= EXERCISE INPUT =
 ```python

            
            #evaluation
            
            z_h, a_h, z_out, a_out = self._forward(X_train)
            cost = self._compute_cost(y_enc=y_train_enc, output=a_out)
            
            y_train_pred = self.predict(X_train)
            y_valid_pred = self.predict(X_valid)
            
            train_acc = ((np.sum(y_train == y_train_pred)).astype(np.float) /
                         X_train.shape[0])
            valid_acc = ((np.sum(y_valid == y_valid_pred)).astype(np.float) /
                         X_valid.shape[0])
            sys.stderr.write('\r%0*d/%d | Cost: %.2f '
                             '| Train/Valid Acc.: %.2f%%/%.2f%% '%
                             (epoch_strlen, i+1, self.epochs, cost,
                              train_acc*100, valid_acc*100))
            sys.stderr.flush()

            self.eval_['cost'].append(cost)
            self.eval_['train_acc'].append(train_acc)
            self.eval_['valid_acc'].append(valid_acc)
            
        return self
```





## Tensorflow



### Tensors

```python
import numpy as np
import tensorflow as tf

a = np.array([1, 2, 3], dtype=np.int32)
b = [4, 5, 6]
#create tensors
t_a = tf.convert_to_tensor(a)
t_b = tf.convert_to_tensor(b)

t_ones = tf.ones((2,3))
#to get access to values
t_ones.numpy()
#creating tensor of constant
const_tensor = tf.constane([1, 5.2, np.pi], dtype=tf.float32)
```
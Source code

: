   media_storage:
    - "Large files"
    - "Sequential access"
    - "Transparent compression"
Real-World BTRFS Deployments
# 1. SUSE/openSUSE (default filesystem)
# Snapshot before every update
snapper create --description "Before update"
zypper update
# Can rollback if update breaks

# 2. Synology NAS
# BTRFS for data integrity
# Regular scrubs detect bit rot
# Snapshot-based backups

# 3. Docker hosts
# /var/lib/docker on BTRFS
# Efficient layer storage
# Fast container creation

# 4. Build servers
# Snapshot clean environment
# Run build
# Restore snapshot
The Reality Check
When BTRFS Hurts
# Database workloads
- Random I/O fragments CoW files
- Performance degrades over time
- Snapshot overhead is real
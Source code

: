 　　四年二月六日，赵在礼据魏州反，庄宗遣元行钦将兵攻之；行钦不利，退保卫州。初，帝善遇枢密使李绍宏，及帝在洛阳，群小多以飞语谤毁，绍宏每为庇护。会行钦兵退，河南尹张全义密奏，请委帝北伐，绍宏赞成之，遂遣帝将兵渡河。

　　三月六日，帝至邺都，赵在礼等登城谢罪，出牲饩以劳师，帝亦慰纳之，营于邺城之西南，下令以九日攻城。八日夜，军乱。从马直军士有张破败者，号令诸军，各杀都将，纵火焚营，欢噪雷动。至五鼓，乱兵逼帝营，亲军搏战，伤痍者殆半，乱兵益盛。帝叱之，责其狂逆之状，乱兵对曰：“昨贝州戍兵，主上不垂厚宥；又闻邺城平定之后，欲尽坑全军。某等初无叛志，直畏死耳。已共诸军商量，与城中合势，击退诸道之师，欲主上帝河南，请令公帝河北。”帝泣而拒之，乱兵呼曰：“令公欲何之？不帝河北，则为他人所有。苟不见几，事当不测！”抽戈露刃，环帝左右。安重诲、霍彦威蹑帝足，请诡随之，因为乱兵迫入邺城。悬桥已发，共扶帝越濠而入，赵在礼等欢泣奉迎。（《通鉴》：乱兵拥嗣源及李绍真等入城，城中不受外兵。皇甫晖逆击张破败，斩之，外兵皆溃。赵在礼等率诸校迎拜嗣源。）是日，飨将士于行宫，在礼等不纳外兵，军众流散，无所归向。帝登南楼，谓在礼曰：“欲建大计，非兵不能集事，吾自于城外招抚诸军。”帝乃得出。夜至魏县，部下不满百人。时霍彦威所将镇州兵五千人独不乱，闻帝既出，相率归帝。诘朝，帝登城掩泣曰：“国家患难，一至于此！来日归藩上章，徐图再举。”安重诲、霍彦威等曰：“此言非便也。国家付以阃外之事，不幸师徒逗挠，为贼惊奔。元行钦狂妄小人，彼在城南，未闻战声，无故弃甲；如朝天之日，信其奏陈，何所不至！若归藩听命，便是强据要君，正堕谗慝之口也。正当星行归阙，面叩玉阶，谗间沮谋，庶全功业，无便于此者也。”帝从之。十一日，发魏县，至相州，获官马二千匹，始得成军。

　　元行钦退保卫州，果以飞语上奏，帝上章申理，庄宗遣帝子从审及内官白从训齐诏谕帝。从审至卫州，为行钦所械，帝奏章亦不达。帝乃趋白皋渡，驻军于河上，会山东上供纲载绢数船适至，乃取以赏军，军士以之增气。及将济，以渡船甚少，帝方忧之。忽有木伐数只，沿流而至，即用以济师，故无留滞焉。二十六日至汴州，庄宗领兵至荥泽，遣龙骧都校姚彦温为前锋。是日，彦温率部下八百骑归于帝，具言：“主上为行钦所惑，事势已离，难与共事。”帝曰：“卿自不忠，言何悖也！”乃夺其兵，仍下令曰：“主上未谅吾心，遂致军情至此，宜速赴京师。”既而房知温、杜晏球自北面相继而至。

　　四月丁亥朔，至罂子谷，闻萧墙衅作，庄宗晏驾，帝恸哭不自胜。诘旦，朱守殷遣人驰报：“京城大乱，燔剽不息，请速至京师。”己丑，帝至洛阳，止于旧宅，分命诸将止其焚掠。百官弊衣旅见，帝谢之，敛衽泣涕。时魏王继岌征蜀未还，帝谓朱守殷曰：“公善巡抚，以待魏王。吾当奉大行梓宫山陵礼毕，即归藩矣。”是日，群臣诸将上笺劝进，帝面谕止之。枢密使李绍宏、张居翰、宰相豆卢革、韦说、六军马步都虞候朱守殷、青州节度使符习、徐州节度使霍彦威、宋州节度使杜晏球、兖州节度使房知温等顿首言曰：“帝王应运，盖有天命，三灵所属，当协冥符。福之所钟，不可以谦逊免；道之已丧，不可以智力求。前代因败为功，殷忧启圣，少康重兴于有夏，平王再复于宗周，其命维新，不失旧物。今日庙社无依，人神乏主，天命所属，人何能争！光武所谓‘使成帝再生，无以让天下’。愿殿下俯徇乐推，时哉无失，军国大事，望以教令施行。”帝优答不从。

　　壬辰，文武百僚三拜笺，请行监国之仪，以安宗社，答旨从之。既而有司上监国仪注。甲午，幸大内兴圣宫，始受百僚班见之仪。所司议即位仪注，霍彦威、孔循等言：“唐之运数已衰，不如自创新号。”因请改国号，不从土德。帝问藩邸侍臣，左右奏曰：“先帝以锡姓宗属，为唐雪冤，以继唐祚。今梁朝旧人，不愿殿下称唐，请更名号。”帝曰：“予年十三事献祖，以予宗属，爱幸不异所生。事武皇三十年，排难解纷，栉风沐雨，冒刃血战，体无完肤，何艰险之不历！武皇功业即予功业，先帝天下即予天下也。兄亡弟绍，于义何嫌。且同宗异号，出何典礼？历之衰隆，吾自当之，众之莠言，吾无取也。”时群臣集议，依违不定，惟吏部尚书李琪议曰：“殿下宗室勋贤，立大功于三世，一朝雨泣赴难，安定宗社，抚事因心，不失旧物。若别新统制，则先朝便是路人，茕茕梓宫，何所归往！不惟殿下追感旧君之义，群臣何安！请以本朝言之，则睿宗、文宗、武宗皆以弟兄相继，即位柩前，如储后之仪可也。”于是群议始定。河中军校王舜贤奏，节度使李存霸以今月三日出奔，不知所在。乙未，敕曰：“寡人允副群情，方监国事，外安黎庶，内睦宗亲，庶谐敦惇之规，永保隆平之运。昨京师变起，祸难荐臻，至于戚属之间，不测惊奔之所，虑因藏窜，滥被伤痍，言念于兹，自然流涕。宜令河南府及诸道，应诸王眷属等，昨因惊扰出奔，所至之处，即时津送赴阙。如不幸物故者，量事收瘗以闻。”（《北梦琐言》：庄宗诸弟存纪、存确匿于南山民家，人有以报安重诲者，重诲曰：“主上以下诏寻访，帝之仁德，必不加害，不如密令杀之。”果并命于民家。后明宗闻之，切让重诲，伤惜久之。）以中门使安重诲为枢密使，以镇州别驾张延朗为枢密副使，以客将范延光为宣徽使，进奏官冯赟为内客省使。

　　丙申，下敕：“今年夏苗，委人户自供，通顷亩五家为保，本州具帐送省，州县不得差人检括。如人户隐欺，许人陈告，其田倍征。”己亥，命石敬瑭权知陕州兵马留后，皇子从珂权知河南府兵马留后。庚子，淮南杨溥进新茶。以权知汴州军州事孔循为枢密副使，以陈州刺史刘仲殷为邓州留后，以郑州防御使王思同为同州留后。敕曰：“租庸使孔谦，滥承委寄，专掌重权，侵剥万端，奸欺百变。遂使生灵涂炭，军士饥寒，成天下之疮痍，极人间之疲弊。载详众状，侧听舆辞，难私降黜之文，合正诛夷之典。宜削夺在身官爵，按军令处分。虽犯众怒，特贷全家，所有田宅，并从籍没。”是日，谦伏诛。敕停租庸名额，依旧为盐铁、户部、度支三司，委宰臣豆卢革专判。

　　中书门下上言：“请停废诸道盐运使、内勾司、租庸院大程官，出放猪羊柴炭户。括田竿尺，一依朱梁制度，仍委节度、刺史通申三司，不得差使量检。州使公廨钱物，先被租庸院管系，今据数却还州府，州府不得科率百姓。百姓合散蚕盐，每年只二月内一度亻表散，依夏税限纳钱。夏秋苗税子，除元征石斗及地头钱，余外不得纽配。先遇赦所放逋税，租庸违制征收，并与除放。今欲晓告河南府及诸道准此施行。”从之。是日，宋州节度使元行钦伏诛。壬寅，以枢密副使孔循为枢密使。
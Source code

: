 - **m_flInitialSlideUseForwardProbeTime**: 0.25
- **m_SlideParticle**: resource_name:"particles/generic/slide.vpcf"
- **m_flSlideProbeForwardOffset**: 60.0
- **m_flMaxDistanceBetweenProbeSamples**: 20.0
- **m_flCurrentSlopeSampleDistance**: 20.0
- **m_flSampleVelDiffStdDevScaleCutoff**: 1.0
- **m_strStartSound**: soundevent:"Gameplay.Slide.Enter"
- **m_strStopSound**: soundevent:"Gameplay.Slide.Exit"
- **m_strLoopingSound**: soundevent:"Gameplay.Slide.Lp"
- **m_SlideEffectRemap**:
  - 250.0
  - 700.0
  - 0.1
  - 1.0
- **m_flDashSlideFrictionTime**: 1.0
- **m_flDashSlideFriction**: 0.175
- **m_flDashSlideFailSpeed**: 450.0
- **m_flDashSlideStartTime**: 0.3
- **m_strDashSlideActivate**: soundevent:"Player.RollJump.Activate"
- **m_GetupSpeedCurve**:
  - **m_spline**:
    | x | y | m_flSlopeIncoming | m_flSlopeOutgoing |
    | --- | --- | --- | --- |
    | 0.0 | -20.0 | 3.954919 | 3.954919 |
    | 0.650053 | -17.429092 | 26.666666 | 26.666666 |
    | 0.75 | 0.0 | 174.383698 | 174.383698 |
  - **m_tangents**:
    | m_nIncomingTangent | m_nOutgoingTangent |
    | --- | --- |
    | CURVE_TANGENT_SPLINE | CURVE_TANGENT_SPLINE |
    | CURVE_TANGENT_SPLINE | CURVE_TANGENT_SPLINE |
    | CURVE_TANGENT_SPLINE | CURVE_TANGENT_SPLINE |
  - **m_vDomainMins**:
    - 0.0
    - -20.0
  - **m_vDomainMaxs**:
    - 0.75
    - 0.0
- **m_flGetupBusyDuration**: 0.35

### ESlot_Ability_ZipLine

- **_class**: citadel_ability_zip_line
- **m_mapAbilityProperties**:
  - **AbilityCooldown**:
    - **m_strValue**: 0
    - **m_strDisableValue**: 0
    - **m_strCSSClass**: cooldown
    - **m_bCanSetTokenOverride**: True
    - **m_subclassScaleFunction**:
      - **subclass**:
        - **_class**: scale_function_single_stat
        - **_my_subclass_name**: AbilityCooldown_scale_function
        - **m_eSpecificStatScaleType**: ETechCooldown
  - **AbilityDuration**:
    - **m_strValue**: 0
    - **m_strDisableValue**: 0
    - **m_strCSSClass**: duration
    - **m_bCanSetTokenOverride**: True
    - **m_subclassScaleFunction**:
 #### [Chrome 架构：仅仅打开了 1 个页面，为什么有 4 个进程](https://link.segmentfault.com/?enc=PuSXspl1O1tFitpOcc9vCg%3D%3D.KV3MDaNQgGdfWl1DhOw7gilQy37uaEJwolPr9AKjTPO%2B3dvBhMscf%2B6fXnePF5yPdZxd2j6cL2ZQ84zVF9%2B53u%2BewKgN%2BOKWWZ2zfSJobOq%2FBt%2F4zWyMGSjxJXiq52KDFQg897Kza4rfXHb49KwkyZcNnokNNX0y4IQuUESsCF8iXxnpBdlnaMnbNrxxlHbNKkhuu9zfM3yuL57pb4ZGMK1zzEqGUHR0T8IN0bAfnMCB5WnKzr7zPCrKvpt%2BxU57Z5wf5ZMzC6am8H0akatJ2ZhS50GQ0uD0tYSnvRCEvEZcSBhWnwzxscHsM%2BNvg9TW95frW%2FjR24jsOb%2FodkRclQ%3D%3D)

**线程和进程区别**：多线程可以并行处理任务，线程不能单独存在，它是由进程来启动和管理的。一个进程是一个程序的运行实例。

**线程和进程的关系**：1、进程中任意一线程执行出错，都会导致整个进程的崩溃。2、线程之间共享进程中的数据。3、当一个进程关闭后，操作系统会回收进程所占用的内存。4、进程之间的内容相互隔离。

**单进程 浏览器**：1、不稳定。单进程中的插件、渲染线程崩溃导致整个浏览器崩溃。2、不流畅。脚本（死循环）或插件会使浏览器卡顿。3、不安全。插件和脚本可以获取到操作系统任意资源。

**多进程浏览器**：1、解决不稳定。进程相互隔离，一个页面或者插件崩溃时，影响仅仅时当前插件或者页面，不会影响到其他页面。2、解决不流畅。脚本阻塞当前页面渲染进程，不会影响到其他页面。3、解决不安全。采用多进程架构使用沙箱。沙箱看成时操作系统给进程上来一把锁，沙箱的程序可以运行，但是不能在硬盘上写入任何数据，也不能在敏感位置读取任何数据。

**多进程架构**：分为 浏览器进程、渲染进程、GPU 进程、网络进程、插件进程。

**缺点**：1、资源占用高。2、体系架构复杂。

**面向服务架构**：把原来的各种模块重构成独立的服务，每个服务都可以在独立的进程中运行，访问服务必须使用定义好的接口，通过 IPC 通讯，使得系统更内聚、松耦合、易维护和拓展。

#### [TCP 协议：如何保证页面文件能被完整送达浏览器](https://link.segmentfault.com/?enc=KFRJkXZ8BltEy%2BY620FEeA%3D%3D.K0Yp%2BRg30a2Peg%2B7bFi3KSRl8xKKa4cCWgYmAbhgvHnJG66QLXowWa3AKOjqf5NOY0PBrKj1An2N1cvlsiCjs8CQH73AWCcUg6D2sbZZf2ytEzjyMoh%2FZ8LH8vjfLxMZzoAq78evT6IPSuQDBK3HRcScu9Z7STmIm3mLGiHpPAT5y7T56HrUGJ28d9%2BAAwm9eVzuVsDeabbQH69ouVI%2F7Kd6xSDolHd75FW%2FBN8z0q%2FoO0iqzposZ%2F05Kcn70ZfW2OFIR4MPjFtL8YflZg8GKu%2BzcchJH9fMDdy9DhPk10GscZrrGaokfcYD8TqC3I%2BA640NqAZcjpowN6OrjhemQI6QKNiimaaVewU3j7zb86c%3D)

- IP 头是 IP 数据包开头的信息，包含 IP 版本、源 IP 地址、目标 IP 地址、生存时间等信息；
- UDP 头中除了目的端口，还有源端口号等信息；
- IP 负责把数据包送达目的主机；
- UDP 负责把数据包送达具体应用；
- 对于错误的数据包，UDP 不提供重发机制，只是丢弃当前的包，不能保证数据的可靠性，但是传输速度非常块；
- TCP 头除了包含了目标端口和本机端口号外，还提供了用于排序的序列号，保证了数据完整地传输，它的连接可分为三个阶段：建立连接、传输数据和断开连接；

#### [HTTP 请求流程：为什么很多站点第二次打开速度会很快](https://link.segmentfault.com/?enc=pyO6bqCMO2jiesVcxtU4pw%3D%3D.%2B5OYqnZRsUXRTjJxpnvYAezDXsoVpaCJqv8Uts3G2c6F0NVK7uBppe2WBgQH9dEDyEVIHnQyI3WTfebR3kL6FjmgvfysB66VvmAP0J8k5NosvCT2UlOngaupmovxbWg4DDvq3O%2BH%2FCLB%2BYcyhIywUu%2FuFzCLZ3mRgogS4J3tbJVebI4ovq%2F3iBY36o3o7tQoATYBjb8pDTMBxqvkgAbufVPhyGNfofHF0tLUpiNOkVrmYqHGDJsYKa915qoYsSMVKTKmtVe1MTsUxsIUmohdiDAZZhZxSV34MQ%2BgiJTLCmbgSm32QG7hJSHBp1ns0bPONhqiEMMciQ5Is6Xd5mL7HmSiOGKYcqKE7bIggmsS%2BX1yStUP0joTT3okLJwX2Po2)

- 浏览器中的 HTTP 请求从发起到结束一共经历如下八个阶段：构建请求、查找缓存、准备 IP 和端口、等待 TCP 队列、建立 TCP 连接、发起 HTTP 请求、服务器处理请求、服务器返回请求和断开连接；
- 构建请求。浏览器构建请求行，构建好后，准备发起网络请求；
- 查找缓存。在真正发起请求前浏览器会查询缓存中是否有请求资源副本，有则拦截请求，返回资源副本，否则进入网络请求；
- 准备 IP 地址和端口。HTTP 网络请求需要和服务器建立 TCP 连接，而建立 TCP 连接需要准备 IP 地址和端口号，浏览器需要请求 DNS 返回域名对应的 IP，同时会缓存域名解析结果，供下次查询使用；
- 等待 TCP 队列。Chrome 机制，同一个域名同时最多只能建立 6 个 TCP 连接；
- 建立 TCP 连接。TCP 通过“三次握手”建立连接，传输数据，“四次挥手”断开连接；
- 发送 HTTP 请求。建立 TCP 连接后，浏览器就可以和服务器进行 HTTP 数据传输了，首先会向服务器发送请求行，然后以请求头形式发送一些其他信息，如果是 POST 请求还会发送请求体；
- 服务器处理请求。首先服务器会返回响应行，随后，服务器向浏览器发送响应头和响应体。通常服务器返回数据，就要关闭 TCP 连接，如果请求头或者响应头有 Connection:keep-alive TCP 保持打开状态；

= PROBLEM DETAILS =
Where in the records does the string "import" appear? Copy every line that has it.

= SOLVED PROBLEM =
import numpy as np
import tensorflow as tf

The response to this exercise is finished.